4. Living in the Will of God

We might think that v. 17 is a detour from the theme that James has been writing about. He says, “If anyone, then, knows the good they ought to do and doesn’t do it, it is sin for them,” (4:17).
            However, since James has urged us to take the Lord into consideration in all our planning, we have no excuse in the matter – we know what we are to do. To fail to do it, James says, is sin.
            What is he talking about? In all your planning acknowledge God; if you don’t you are deliberately sinning. This is called the sin of omission. Jesus refers to this in Luke 12:47 where he says that the servant who knows his master’s will and does not do it will be punished.
            Now the question is: What is the Lord’s will? Many go down the wrong path with this question. They think that God has someone specific for them to marry, a specific job or ministry they should be in, or even a specific plan for each day. But the mystery is not in finding God’s will for your life – the mystery is why we ignore what God’s will so clearly is.
            If we see God’s will as a bull’s-eye and we are supposed to hit it dead center with our decisions every time, we will be out of God’s will more times than not.

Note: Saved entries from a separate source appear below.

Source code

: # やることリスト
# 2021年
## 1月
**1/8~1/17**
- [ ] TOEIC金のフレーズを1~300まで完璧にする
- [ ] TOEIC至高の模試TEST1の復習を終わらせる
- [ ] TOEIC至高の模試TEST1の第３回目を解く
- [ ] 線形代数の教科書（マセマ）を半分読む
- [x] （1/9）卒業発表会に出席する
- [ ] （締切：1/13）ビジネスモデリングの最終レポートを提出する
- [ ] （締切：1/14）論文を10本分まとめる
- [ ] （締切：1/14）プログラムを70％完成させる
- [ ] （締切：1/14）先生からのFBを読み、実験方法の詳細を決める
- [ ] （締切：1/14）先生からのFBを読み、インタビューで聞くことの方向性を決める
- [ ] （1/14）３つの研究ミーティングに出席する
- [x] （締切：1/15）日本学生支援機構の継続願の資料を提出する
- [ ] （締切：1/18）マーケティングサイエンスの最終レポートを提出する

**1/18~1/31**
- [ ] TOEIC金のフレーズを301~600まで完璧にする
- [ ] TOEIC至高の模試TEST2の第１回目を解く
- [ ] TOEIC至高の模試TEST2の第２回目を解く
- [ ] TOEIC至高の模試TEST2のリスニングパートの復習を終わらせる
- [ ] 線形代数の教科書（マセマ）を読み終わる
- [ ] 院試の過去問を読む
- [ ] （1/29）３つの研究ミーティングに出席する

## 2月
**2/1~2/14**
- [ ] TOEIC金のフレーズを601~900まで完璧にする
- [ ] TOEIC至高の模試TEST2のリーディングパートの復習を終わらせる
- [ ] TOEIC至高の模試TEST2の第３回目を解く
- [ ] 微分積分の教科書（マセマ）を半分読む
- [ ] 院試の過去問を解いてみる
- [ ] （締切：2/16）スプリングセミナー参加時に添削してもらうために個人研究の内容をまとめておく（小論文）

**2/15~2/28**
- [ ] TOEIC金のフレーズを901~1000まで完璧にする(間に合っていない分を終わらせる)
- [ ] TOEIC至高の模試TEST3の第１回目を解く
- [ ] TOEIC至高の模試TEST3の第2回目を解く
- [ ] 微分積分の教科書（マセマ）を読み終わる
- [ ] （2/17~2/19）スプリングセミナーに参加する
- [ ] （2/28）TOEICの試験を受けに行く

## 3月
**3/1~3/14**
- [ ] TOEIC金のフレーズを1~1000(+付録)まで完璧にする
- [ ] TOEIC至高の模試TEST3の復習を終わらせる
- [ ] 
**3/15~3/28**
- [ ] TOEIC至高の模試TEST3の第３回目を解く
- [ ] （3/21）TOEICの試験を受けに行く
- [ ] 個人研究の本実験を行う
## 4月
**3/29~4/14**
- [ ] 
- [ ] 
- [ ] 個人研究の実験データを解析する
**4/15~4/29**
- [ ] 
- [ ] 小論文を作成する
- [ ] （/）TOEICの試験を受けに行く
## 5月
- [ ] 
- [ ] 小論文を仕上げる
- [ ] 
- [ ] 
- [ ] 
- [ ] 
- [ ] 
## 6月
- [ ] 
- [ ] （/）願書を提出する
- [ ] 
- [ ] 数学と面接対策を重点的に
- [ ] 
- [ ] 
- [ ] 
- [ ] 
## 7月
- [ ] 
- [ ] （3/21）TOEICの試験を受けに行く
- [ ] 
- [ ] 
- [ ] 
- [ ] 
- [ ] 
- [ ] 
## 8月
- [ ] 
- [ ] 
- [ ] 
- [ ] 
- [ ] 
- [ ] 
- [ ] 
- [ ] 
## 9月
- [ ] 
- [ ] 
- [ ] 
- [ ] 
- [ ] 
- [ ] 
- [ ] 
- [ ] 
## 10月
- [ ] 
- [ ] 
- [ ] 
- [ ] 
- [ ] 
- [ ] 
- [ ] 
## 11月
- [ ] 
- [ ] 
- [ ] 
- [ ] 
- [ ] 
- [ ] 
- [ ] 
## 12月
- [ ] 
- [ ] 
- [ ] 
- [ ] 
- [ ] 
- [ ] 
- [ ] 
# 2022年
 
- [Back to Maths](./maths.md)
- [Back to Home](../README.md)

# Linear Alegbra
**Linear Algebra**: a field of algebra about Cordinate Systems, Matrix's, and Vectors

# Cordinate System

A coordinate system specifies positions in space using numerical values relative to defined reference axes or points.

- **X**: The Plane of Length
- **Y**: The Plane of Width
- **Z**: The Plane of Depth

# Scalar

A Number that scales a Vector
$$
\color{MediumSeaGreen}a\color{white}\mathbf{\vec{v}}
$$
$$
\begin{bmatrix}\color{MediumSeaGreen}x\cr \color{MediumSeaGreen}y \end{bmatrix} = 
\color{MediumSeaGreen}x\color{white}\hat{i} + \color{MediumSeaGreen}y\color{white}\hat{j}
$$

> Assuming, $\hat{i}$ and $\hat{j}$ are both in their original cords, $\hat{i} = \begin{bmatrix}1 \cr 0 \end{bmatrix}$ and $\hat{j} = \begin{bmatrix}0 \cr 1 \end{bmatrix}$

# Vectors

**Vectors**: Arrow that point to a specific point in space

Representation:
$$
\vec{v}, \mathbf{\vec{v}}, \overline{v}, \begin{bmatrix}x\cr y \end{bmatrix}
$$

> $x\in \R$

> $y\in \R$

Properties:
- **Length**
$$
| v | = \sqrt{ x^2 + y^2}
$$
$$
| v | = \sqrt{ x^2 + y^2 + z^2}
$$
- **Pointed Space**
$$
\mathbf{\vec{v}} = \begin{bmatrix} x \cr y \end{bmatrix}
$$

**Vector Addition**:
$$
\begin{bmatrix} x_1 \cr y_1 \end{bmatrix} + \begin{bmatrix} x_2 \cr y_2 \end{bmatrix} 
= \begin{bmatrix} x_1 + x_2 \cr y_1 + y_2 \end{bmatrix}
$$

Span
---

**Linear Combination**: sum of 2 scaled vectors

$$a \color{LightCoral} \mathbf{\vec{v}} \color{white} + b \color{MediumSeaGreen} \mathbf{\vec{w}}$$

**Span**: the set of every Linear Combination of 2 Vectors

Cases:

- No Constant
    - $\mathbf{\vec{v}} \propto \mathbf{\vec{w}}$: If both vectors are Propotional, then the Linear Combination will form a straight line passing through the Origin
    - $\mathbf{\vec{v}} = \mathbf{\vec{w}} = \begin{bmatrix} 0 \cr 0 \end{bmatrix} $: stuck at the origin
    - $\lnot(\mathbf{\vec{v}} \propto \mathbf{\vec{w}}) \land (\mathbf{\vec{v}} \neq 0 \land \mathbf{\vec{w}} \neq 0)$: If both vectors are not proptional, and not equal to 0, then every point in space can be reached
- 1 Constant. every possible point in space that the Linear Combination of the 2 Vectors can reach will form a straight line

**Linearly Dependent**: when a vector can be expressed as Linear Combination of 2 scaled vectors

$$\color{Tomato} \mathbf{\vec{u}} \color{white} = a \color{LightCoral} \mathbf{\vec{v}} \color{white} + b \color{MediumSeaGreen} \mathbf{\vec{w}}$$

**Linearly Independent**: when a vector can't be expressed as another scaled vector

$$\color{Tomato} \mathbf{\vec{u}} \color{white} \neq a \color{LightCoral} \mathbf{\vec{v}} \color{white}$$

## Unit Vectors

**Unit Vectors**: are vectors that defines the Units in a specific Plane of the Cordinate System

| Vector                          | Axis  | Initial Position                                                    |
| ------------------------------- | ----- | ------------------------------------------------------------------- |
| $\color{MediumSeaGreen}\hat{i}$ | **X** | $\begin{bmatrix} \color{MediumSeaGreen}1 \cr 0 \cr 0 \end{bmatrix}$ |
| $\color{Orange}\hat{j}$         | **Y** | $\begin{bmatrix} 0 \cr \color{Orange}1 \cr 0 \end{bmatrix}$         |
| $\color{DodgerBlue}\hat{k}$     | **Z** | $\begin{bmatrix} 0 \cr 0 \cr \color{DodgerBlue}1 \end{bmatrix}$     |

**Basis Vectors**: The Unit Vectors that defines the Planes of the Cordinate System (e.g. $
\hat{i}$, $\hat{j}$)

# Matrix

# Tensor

God’s will is not a bull’s-eye, though it may be a target.
            Jesus said that, “Whoever does God’s will is my brother and sister and mother,” (Mk 3:35). As Jesus taught his disciples and followers, it became clear that “loving one another” was God’s will for us. John clearly taught this when he wrote, “If anyone has material possessions and sees his brother in need but has no pity on him, how can the love of God be in him?” (1 Jn 2:17). Loving others is the prime directive for being in the center of God’s will.
            Paul also weighed in on finding God’s will when he said, “Be joyful always; pray continually; give thanks in all circumstances, for this is God’s will for you in Christ Jesus,” (1 Thess 5:16-18).
            Humble obedience to God’s will is the only way to live as a believer in Christ. And his will is not hard to figure out. There is no mystery to God’s will. First he wants you to include him in the consideration of your plans. Then he wants you to make his will a priority. The truth is, when measured against God’s will for you, you may have to change your plans.

Show me your faith

We have to confess that we plan a great many things as a church without pausing to include God. We assume that some of these are amoral (not have a right or wrong to them) and so they don’t matter to God. If we think that, we are wrong.
            Perhaps you are sitting here today wondering what God’s will is for your life after high school. Maybe you are wondering what God’s will is for your retirement that is coming soon or you are already engaged in. What does God want for you? Where does God want you to be? How can you serve him? You may be frustrating yourself unnecessarily.
            What God desires is for you to have an attitude like James is prescribing, to say “if it is the Lord’s will I will…” Pray about it. Make it a matter of prayer – no matter how trivial you think it might be.
            And what God wants you to know is that his will is for his Son, Jesus Christ, to be glorified in your life. How do we do that? By looking into the gospels and obeying the commands Jesus gives us. Do that and you will be dead center in the will of God. Jesus said, “Not everyone who says to me, ‘Lord, Lord,’ will enter the kingdom of heaven, but only he who does the will of my Father who is in heaven,” (Mt 7:21).
            Life is unpredictable. We do not know what tomorrow holds for us and so the best course of action is to humbly submit ourselves to God’s will.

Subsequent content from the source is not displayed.